RALEIGH, N.C. (WNCN) — The exact impact of Hurricane Ian remains unknown, but at least some measurable rain is expected. Even during unnamed storms, waterways around Raleigh are susceptible to flooding.

The city’s stormwater department tracks and maps areas of frequent flooding. Much of those locations are near Crabtree Creek and Walnut Creek.

“If we get around three inches or so on the lower end, we may potentially be okay with our creeks as long as the rain is spread out over a couple days like they think it will be. But, if we get into a situation where we get into the five inch category, that’s going to change the story where we may potentially see some flooding in the problem areas,” said Kelly Daniel, with storm water Flood Early Warning System project manger with the city of Raleigh.

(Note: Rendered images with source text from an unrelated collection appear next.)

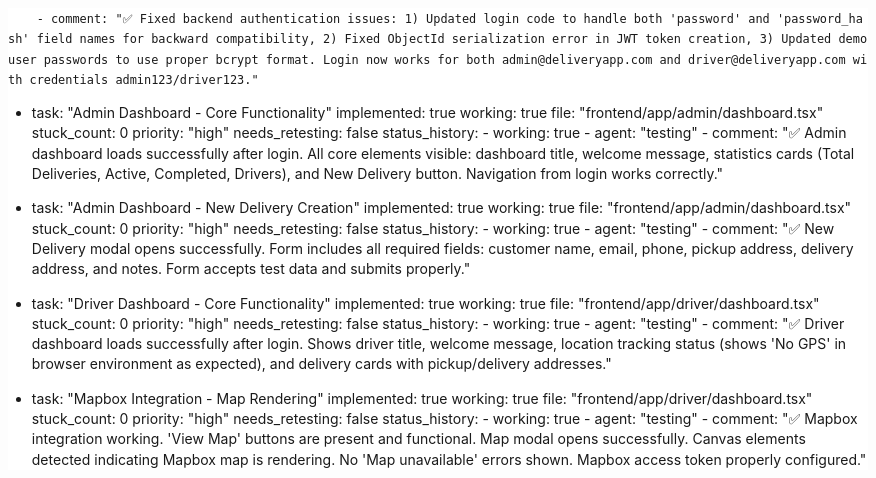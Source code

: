         - comment: "✅ Fixed backend authentication issues: 1) Updated login code to handle both 'password' and 'password_hash' field names for backward compatibility, 2) Fixed ObjectId serialization error in JWT token creation, 3) Updated demo user passwords to use proper bcrypt format. Login now works for both admin@deliveryapp.com and driver@deliveryapp.com with credentials admin123/driver123."

  - task: "Admin Dashboard - Core Functionality"
    implemented: true
    working: true
    file: "frontend/app/admin/dashboard.tsx"
    stuck_count: 0
    priority: "high"
    needs_retesting: false
    status_history:
        - working: true
        - agent: "testing"
        - comment: "✅ Admin dashboard loads successfully after login. All core elements visible: dashboard title, welcome message, statistics cards (Total Deliveries, Active, Completed, Drivers), and New Delivery button. Navigation from login works correctly."

  - task: "Admin Dashboard - New Delivery Creation"
    implemented: true
    working: true
    file: "frontend/app/admin/dashboard.tsx"
    stuck_count: 0
    priority: "high"
    needs_retesting: false
    status_history:
        - working: true
        - agent: "testing"
        - comment: "✅ New Delivery modal opens successfully. Form includes all required fields: customer name, email, phone, pickup address, delivery address, and notes. Form accepts test data and submits properly."

  - task: "Driver Dashboard - Core Functionality"
    implemented: true
    working: true
    file: "frontend/app/driver/dashboard.tsx"
    stuck_count: 0
    priority: "high"
    needs_retesting: false
    status_history:
        - working: true
        - agent: "testing"
        - comment: "✅ Driver dashboard loads successfully after login. Shows driver title, welcome message, location tracking status (shows 'No GPS' in browser environment as expected), and delivery cards with pickup/delivery addresses."

  - task: "Mapbox Integration - Map Rendering"
    implemented: true
    working: true
    file: "frontend/app/driver/dashboard.tsx"
    stuck_count: 0
    priority: "high"
    needs_retesting: false
    status_history:
        - working: true
        - agent: "testing"
        - comment: "✅ Mapbox integration working. 'View Map' buttons are present and functional. Map modal opens successfully. Canvas elements detected indicating Mapbox map is rendering. No 'Map unavailable' errors shown. Mapbox access token properly configured."
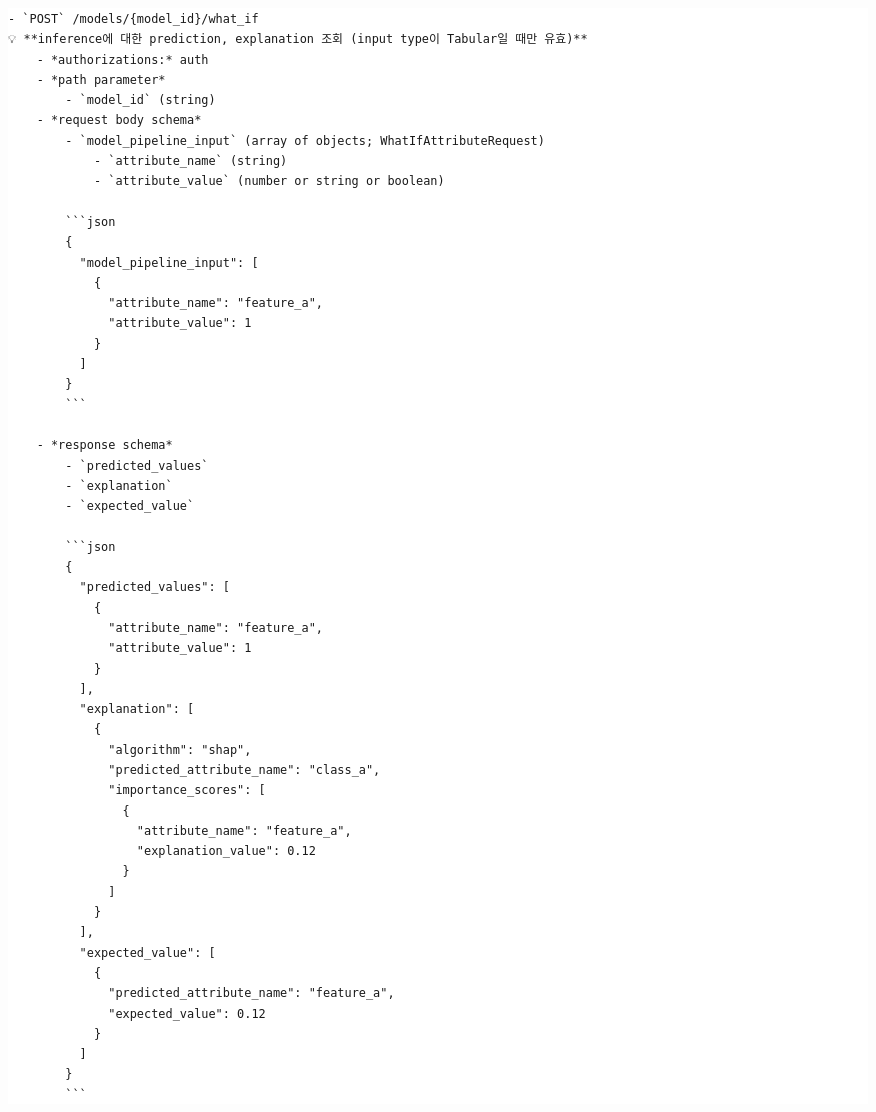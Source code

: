     - `POST` /models/{model_id}/what_if
    💡 **inference에 대한 prediction, explanation 조회 (input type이 Tabular일 때만 유효)**
        - *authorizations:* auth
        - *path parameter*
            - `model_id` (string)
        - *request body schema*
            - `model_pipeline_input` (array of objects; WhatIfAttributeRequest)
                - `attribute_name` (string)
                - `attribute_value` (number or string or boolean)

            ```json
            {
              "model_pipeline_input": [
                {
                  "attribute_name": "feature_a",
                  "attribute_value": 1
                }
              ]
            }
            ```

        - *response schema*
            - `predicted_values`
            - `explanation`
            - `expected_value`

            ```json
            {
              "predicted_values": [
                {
                  "attribute_name": "feature_a",
                  "attribute_value": 1
                }
              ],
              "explanation": [
                {
                  "algorithm": "shap",
                  "predicted_attribute_name": "class_a",
                  "importance_scores": [
                    {
                      "attribute_name": "feature_a",
                      "explanation_value": 0.12
                    }
                  ]
                }
              ],
              "expected_value": [
                {
                  "predicted_attribute_name": "feature_a",
                  "expected_value": 0.12
                }
              ]
            }
            ```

At its highest, water levels at Crabtree Creek have reached almost 28 feet. That record flooding for the creek was reached during an unnamed storm in 1973.

Walnut Creek has a lower capacity for water, in some places reaching flood levels at three feet, making it susceptible to frequent flooding. At its height, waters have risen to 17 feet in 1996.

The city’s top 10 locations for frequent flooding are:

a map of areas of frequent flooding in raleigh
  1. 1000 block of Wake Town Drive
  2. 1800 block of Garner Rd.
  3. 2300 block of S. Saunders Street
  4. 2900 block of Claremont Rd.
  5. 3200 block of Calumet Dr.
  6. 500 block of Bailey Dr.
  7. 700 block of Hawes Court
  8. Anderson Dr. at Oxford Rd.
  9. Atlantic Ave. at Hodges St.
  10. Crabtree Blvd., 2300 block

Three of the top ten frequent flooding locations (numbers two, three and six) are located along Walnut Creek. Two of them are just outside of Walnut Creek Wetland Park. The other is just down the road where Saunders Street meets Interstate 40.

The remainder of the frequent flooding locations sit along Crabtree Creek, largely between Anderson Drive and Sunnybrook Road.

If flooding does occur, it will take some time for that water to recede.

“We can have potentially flooding Raleigh for about a day after the rain has actually stopped so it’s not really safe to go out and do anything around the creeks until probably a couple of days or more after,” said Daniel.

Residents can view this map as rain starts to fall, to see real time information on where flooding is happening.